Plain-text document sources
:::
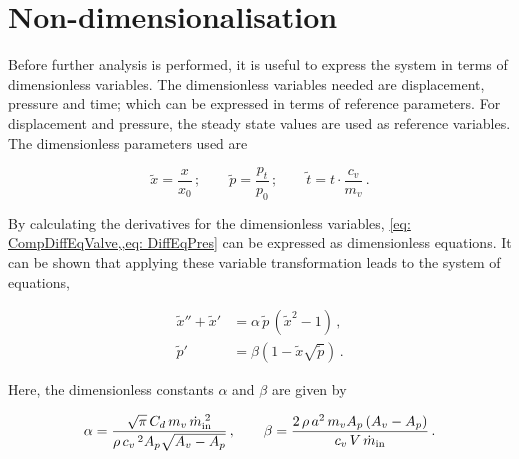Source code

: \section{Non-dimensionalisation}

Before further analysis is performed, it is useful to express the system in terms of dimensionless variables. The dimensionless variables needed are displacement, pressure and time; which can be expressed in terms of reference parameters. For displacement and pressure, the steady state values are used as reference variables. The dimensionless parameters used are

\begin{equation} \label{eq: BadDimensionlessVar}
    \tilde{x} = \frac{x}{x_{0}} \, ; \qquad
    \tilde{p} = \frac{p_t}{p_{0}} \, ; \qquad 
    \tilde{t} = t \cdot \frac{c_v}{m_v} \, .
\end{equation}



By calculating the derivatives for the dimensionless variables, \cref{eq: CompDiffEqValve,,eq: DiffEqPres} can be expressed as dimensionless equations. It can be shown that applying these variable transformation leads to the system of equations,

\begin{equation} \label{eq: Non-DimODE}
\begin{split}
    \tilde{x}'' + \tilde{x}' &= \alpha \, \tilde{p} \, \left( \tilde{x}^2 - 1 \right) \, ,\\
    \tilde{p}' &= \beta \left( 1 - \tilde{x} \sqrt{\tilde{p}} \right) \, .
\end{split}
\end{equation}

Here, the dimensionless constants $\alpha$ and $\beta$ are given by

\begin{equation*}
    \alpha = %
    \frac{\sqrt{\pi} \, C_d \, m_v \, \dot{m}_{\rm{in}}\power{2}}{\rho \, c_v\,^2 A_p \sqrt{A_v - A_p}} \, , %
    \qquad
    \beta = %
    \frac{ 2 \, \rho \, a^2 \, m_v A_p \left( A_v - A_p \right) }{ c_v \, V \, \dot{m}_{\rm{in}} } \, .
\end{equation*}

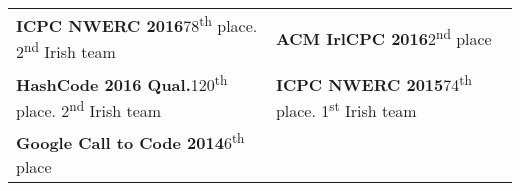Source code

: \documentclass[a4paper, oneside, final]{scrartcl}
\newcommand{\fmtcompetition}[1]{\textbf{\small{#1}}}
\begin{document}
\begin{tabularx}{\columnwidth}{@{}X|X@{}}
\fmtcompetition{ICPC NWERC 2016}\hfill 78\textsuperscript{th} place. 2\textsuperscript{nd} Irish team&
\fmtcompetition{ACM IrlCPC 2016}\hfill 2\textsuperscript{nd} place\\ %
\fmtcompetition{HashCode 2016 Qual.}\hfill 120\textsuperscript{th} place. 2\textsuperscript{nd} Irish team&
\fmtcompetition{ICPC NWERC 2015}\hfill 74\textsuperscript{th} place. 1\textsuperscript{st} Irish team\\ %
\fmtcompetition{Google Call to Code 2014}\hfill 6\textsuperscript{th} place\\%
\end{tabularx}
\normalsize{}
\end{document}
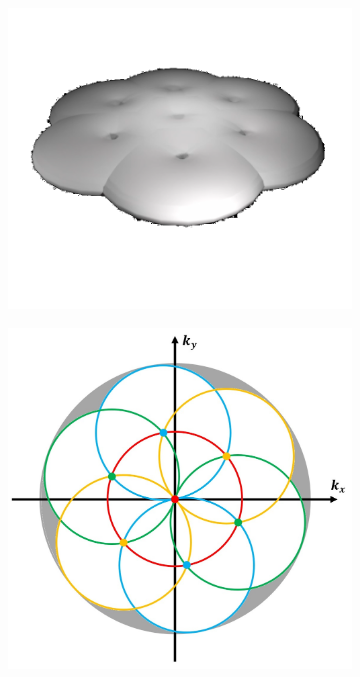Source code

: \begin{figure}
	\begin{subfigure}[t]{0.4\textwidth}
		\centering
		\includegraphics[width=\linewidth]{images/2D_SIM_OTF_all_2D_angles.png}
		\caption{}
		\label{fig:2D_SIM_OTF_all_2D_angles}
	\end{subfigure}
	\begin{subfigure}[t]{0.5\textwidth}
		\centering
		\includegraphics[width=\linewidth]{images/3D_SIM_OTF_xy_expansion_w_double_rad_filled.jpg}

\end{subfigure}
\end{figure}

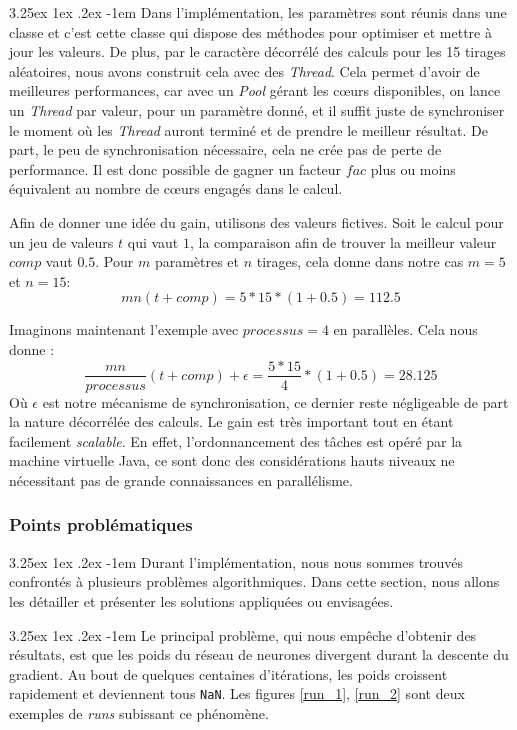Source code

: \documentclass[a4paper, 11pt]{article}
\makeatletter
\renewcommand\paragraph{\@startsection{paragraph}{5}{\z@}%
  {3.25ex \@plus1ex \@minus.2ex}%
  {-1em}%
  {\normalfont\normalsize\bfseries}}
\makeatother
\begin{document}
\paragraph{}
Dans l'implémentation, les paramètres sont réunis dans une classe et c'est cette classe qui dispose des méthodes pour optimiser et mettre à 
jour les valeurs. De plus, par le caractère décorrélé des calculs pour les 15 tirages aléatoires, nous avons construit cela avec des \textit{Thread}. Cela
permet d'avoir de meilleures performances, car avec un \textit{Pool} gérant les cœurs disponibles, on lance un \textit{Thread} par valeur, pour un 
paramètre donné, et il suffit juste de synchroniser le moment
où les \textit{Thread} auront terminé et de prendre le meilleur résultat. De part, le peu de synchronisation nécessaire, cela ne crée pas de perte de
performance. Il est donc possible de gagner un facteur $fac$ plus ou moins équivalent au nombre de cœurs engagés dans le calcul.

Afin de donner une idée du gain, utilisons des valeurs fictives. Soit le calcul pour un jeu de valeurs $t$ qui vaut $1$, la comparaison afin de trouver la meilleur valeur $comp$ vaut $0.5$.
Pour $m$ paramètres et $n$ tirages, cela donne dans notre cas $m=5$ et $n=15$:
$$m n (t + comp) = 5 * 15 * (1 + 0.5) = 112.5$$

Imaginons maintenant l'exemple avec $processus=4$ en parallèles. Cela nous donne :
$$ \frac{m n}{processus} (t + comp) + \epsilon = \frac{5 * 15}{4} * (1 + 0.5) = 28.125$$
Où $\epsilon$ est notre mécanisme de synchronisation, ce dernier reste négligeable de part la nature décorrélée des calculs.
Le gain est très important tout en étant facilement \textit{scalable}. En effet, l'ordonnancement des tâches est opéré par la machine virtuelle Java, ce sont donc des considérations hauts niveaux ne nécessitant pas de grande connaissances en parallélisme.

\subsubsection{Points problématiques}
\paragraph{}
Durant l'implémentation, nous nous sommes trouvés confrontés à plusieurs problèmes algorithmiques. Dans cette section, nous allons les détailler et présenter les solutions appliquées ou envisagées.

\paragraph{}
Le principal problème, qui nous empêche d'obtenir des résultats, est que les poids du réseau de neurones divergent durant la descente du gradient.
Au bout de quelques centaines d'itérations, les poids croissent rapidement et deviennent tous \texttt{NaN}. Les figures \ref{run_1}, \ref{run_2} sont deux exemples de \textit{runs} subissant ce phénomène.
\end{document}
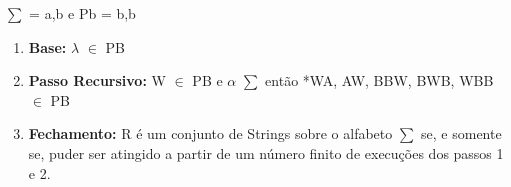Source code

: \begin{question}

   $\sum$ = {a,b} e Pb = {b,b}
	\begin{enumerate}
		
		\item \textbf{Base:} $\lambda$ $\in$ PB
		
		\item \textbf{Passo Recursivo:} W $\in$ PB e $\alpha$ $\sum$ então *WA, AW, BBW, BWB, WBB $\in$ PB
		
		\item \textbf{Fechamento:} R é um conjunto de Strings sobre o alfabeto $\sum$ se, e somente se, puder ser atingido a partir de um número finito de execuções dos passos 1 e 2.
		
	\end{enumerate}
\end{question}
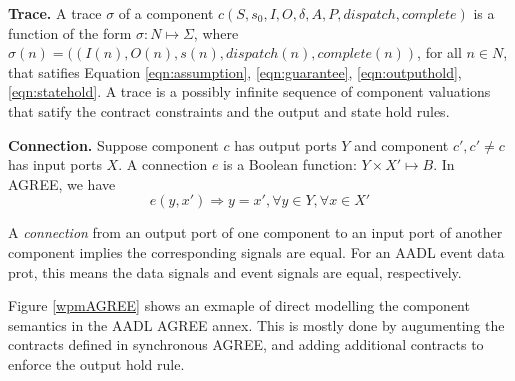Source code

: {\bf Trace.}
A trace $\sigma$ of a component $c(S, s_0, I, O, \delta, A, P, dispatch, complete)$ is a function of the form $\sigma: N \mapsto \Sigma$, where
$\sigma(n) = ((I(n), O(n), s(n), dispatch(n), complete(n))$, for all $n\in N$, that satifies Equation \ref{eqn:assumption}, \ref{eqn:guarantee}, \ref{eqn:outputhold}, \ref{eqn:statehold}. %
A trace is a possibly infinite sequence of component valuations that satify the contract constraints and the output and state hold rules. 

{\bf Connection.}
Suppose component $c$ has output ports $Y$ and component $c', c' \neq c$ has input ports $X$. A connection $e$ is a Boolean function: $Y \times X' \mapsto B$. In AGREE, we have
\begin{equation} 
\label{eqn:connection}
e(y, x') \Rightarrow y = x', \forall y \in Y, \forall x \in X'
\end{equation} 

A \emph{connection} from an output port of one component to an input port of another component implies the corresponding signals are equal. For an AADL event data prot, this means the data signals and event signals are equal, respectively. 


Figure \ref{wpmAGREE} shows an exmaple of direct modelling the component semantics in the AADL AGREE annex. This is mostly done by augumenting the contracts defined in synchronous AGREE, and adding additional contracts to enforce the output hold rule.


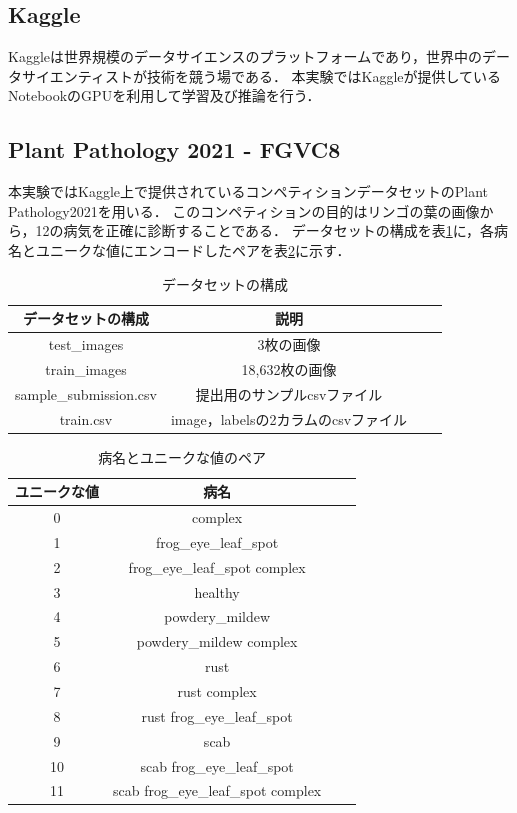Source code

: \documentclass[a4paper, oneside, openany, dvipdfmx]{suribt}%
\newcommand{\tref}[1]{表\ref{#1}}
\begin{document}
\subsection{Kaggle}
Kaggleは世界規模のデータサイエンスのプラットフォームであり，世界中のデータサイエンティストが技術を競う場である．
本実験ではKaggleが提供しているNotebookのGPUを利用して学習及び推論を行う．
\subsection{Plant Pathology 2021 - FGVC8}
本実験ではKaggle上で提供されているコンペティションデータセットのPlant Pathology2021を用いる．
このコンペティションの目的はリンゴの葉の画像から，12の病気を正確に診断することである．
データセットの構成を\tref{tb:dataset}に，各病名とユニークな値にエンコードしたペアを\tref{tb:labels}に示す．
\begin{table}[H]
  \caption{データセットの構成}
  \label{tb:dataset}
  \centering\begin{tabular}{c|ccc}\hline
    データセットの構成 & 説明\\ \hline
    test\_images & 3枚の画像\\ \hline
    train\_images & 18,632枚の画像\\ \hline
    sample\_submission.csv & 提出用のサンプルcsvファイル\\ \hline
    train.csv & image，labelsの2カラムのcsvファイル\\ \hline
  \end{tabular}
\end{table}
\begin{table}[H]
  \caption{病名とユニークな値のペア}
  \label{tb:labels}
  \centering\begin{tabular}{c|ccc}\hline
    ユニークな値 & 病名\\ \hline
    0 & complex\\ \hline
    1 & frog\_eye\_leaf\_spot\\ \hline
    2 & frog\_eye\_leaf\_spot complex\\ \hline
    3 & healthy\\ \hline
    4 & powdery\_mildew\\ \hline
    5 & powdery\_mildew complex\\ \hline
    6 & rust\\ \hline
    7 & rust complex\\ \hline
    8 & rust frog\_eye\_leaf\_spot\\ \hline
    9 & scab\\ \hline
    10 & scab frog\_eye\_leaf\_spot\\ \hline
    11 & scab frog\_eye\_leaf\_spot complex\\ \hline
  \end{tabular}
\end{table}
\end{document}
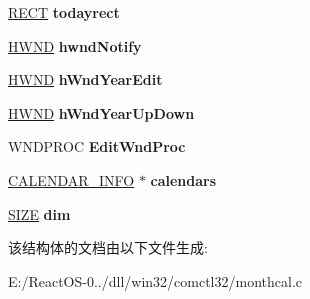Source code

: \begin{DoxyCompactItemize}
\item 
\mbox{\label{struct_m_o_n_t_h_c_a_l___i_n_f_o_ac2c34c3b2d8670258cac87de0ed71bba}} 
\hyperlink{structtag_r_e_c_t}{R\+E\+CT} {\bfseries todayrect}
\item 
\mbox{\label{struct_m_o_n_t_h_c_a_l___i_n_f_o_ad84906624ec47dc9325e3dec96b1ceba}} 
\hyperlink{interfacevoid}{H\+W\+ND} {\bfseries hwnd\+Notify}
\item 
\mbox{\label{struct_m_o_n_t_h_c_a_l___i_n_f_o_a2b96ba5a2fd6837e8b384d4534ce084c}} 
\hyperlink{interfacevoid}{H\+W\+ND} {\bfseries h\+Wnd\+Year\+Edit}
\item 
\mbox{\label{struct_m_o_n_t_h_c_a_l___i_n_f_o_aa7803cbea4d5b33531b815d02ec60389}} 
\hyperlink{interfacevoid}{H\+W\+ND} {\bfseries h\+Wnd\+Year\+Up\+Down}
\item 
\mbox{\label{struct_m_o_n_t_h_c_a_l___i_n_f_o_add2f2d6ce9410f3bd344863a61ff73fe}} 
W\+N\+D\+P\+R\+OC {\bfseries Edit\+Wnd\+Proc}
\item 
\mbox{\label{struct_m_o_n_t_h_c_a_l___i_n_f_o_a0ded3b91cc75ece8071d2040f761d3ff}} 
\hyperlink{struct___c_a_l_e_n_d_a_r___i_n_f_o}{C\+A\+L\+E\+N\+D\+A\+R\+\_\+\+I\+N\+FO} $\ast$ {\bfseries calendars}
\item 
\mbox{\label{struct_m_o_n_t_h_c_a_l___i_n_f_o_a165997a366b780aa9eac23858fa66c3f}} 
\hyperlink{structtag_s_i_z_e}{S\+I\+ZE} {\bfseries dim}
\end{DoxyCompactItemize}


该结构体的文档由以下文件生成\+:\begin{DoxyCompactItemize}
\item 
E\+:/\+React\+O\+S-\/0../dll/win32/comctl32/monthcal.\+c\end{DoxyCompactItemize}
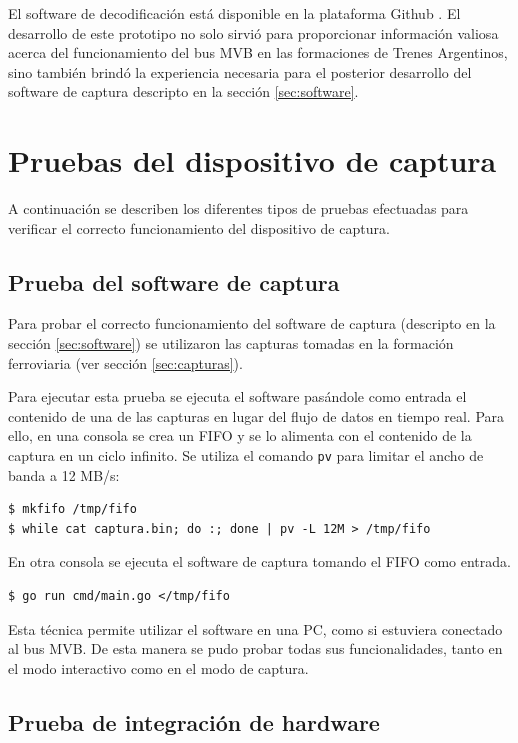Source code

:El software de decodificación está disponible en la plataforma Github \cite{mvbparse-py}. El desarrollo de este prototipo no solo sirvió para proporcionar información valiosa acerca del funcionamiento del bus MVB en las formaciones de Trenes Argentinos, sino también brindó la experiencia necesaria para el posterior desarrollo del software de captura descripto en la sección \ref{sec:software}.

\section{Pruebas del dispositivo de captura}

A continuación se describen los diferentes tipos de pruebas efectuadas para verificar el correcto funcionamiento del dispositivo de captura.

\subsection{Prueba del software de captura}

Para probar el correcto funcionamiento del software de captura (descripto en la sección \ref{sec:software}) se utilizaron las capturas tomadas en la formación ferroviaria (ver sección \ref{sec:capturas}).

Para ejecutar esta prueba se ejecuta el software pasándole como entrada el contenido de una de las capturas en lugar del flujo de datos en tiempo real. Para ello, en una consola se crea un FIFO y se lo alimenta con el contenido de la captura en un ciclo infinito. Se utiliza el comando \texttt{pv} \cite{pv} para limitar el ancho de banda a 12 MB/s:

\begin{lstlisting}
$ mkfifo /tmp/fifo
$ while cat captura.bin; do :; done | pv -L 12M > /tmp/fifo
\end{lstlisting}

En otra consola se ejecuta el software de captura tomando el FIFO como entrada.

\begin{lstlisting}
$ go run cmd/main.go </tmp/fifo
\end{lstlisting}

Esta técnica permite utilizar el software en una PC, como si estuviera conectado al bus MVB.
De esta manera se pudo probar todas sus funcionalidades, tanto en el modo interactivo como en el modo de captura.

\subsection{Prueba de integración de hardware}

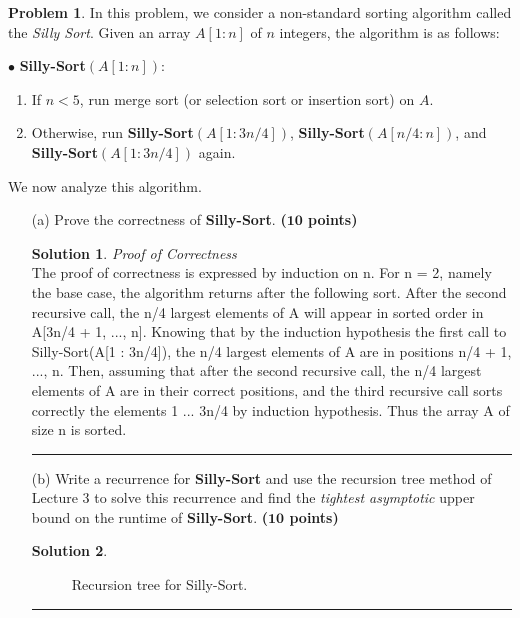 \documentclass{article}
\theoremstyle{definition}
\newtheorem{problem}{Problem}
\def\fline{\rule{0.75\linewidth}{0.5pt}}
\newcommand{\finishline}{\begin{center}\fline\end{center}}
\newtheorem*{solution*}{Solution}
\newenvironment{solution}{\begin{solution*}}{{\finishline} \end{solution*}}
\newcommand{\grade}[1]{\hfill{\textbf{($\mathbf{#1}$ points)}}}
\begin{document}
\smallskip

\begin{problem}
	In this problem, we consider a non-standard sorting algorithm called the \emph{Silly Sort}. Given an array $A[1:n]$ of $n$ integers, the algorithm is as follows: 
	
	$\bullet$ \textbf{Silly-Sort}$(A[1:n])$:
	\begin{enumerate}
		\item If $n < 5$, run merge sort (or selection sort or insertion sort) on $A$.  
		\item Otherwise, run \textbf{Silly-Sort}$(A[1:3n/4])$, \textbf{Silly-Sort}$(A[n/4:n])$, and \textbf{Silly-Sort}$(A[1:3n/4])$ again. 
	\end{enumerate} 
	
	We now analyze this algorithm. 
	
	\begin{enumerate}
		\item [(a)] Prove the correctness of  \textbf{Silly-Sort}. \grade{10} 
		
	\begin{solution}
	
	\emph{Proof of Correctness} \\
		The proof of correctness is expressed by induction on n. For n = 2, namely the base case, the algorithm returns after the following sort. After the second recursive call, the n/4 largest elements of A will appear in sorted order in 		A[3n/4 + 1, ..., n]. Knowing that by the induction hypothesis the first call to Silly-Sort(A[1 : 3n/4]), the n/4 largest elements of A are in positions n/4 + 1, ..., n. Then, assuming that after the second recursive call, the n/4 largest 		elements of A are in their correct positions, and the third recursive call sorts correctly the elements 1 ... 3n/4 by induction hypothesis. Thus the array A of size n is sorted.
	
\end{solution}

		\item [(b)] Write a recurrence for  \textbf{Silly-Sort} and use the recursion tree method of Lecture 3 to solve this recurrence and find the \emph{tightest asymptotic} upper bound on the runtime of \textbf{Silly-Sort}. \grade{10}
		
	\begin{solution}
	
	\begin{figure}[h!]
			\centering
			\caption{Recursion tree for Silly-Sort.} 
		\end{figure}
		

\end{solution}
\end{enumerate}
\end{problem}
\end{document}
:::
Work task:
Across all the records, find the lines containing the word "textwidth" and reproduce each one.

Your solution:
	\begin{subfigure}[t]{0.4\textwidth}
	\begin{subfigure}[t]{0.5\textwidth}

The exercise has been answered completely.